Pekerjaan huntara juga berkoordinasi antara BNPB, TNI dan juga PUPERA.
Dilansir Kompas.com, ada beberapa fakta soal terjadinya tsunami Selat Sunda.
Seperti pada hari sebelumnya, tepat pada 21 Desember 2018 pukul 13.51 WIB, Badan Meteorologi, Klimatologi, dan Geofisika (BMKG) mengumumkan erupsi Gunung Anak Krakatau berada di level waspada.

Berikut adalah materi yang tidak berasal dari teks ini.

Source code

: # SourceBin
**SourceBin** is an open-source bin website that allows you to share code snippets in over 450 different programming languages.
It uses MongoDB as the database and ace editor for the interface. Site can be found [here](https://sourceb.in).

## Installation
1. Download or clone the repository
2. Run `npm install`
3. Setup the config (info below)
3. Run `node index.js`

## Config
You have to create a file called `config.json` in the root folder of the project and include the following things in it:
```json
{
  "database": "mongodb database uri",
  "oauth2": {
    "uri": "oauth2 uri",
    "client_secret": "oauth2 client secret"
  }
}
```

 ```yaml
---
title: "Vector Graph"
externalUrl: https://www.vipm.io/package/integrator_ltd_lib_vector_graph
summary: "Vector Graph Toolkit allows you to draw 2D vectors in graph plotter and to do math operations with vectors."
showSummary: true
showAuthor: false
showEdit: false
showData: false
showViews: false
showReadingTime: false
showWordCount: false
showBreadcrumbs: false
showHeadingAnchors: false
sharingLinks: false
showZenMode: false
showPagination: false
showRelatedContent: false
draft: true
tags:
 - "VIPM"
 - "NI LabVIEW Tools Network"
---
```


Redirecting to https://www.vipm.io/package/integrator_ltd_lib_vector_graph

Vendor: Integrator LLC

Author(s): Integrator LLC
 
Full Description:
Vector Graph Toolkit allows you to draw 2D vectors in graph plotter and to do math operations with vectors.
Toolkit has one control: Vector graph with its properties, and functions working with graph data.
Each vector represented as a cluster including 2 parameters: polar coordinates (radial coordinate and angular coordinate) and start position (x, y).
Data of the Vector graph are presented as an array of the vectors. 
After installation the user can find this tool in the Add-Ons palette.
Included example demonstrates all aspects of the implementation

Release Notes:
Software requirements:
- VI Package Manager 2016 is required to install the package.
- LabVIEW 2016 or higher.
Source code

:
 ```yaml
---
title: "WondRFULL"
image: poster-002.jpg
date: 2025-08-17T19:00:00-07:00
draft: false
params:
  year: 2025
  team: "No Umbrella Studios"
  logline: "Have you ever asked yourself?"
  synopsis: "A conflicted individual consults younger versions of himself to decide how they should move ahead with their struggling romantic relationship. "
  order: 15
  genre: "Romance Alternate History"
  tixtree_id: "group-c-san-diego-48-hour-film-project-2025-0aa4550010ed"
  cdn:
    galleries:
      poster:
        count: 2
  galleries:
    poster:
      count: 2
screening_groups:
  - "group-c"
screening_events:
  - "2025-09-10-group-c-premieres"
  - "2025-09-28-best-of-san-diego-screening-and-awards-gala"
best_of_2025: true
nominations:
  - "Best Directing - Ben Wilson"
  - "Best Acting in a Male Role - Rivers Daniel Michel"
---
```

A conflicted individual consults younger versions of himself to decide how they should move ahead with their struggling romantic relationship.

Kemudian, pada 22 Desember 2018 pukul 07.00 WIB, BMKG mengeluarkan peringatan dini potensi gelombang tinggi di sekitar perairan Selat Sunda.
Erupsi dan gelombang tinggi ini disebutkan memicu gelombang tsunami di perairan Selat Sunda.
Kepala Pusat Gempa Bumi dan Tsunami BMKG Rahmat Triyono menyebutkan, aktivitas erupsi Gunung Anak Krakatau dan gelombang tinggi karena faktor cuaca di perairan Selat Sunda memicu gelombang tsunami.
Rahmat menyampaikan, apabila dipicu oleh erupsi Gunung Anak Krakatau, maka gelombang tsunami mencapai sekitar 90 sentimeter.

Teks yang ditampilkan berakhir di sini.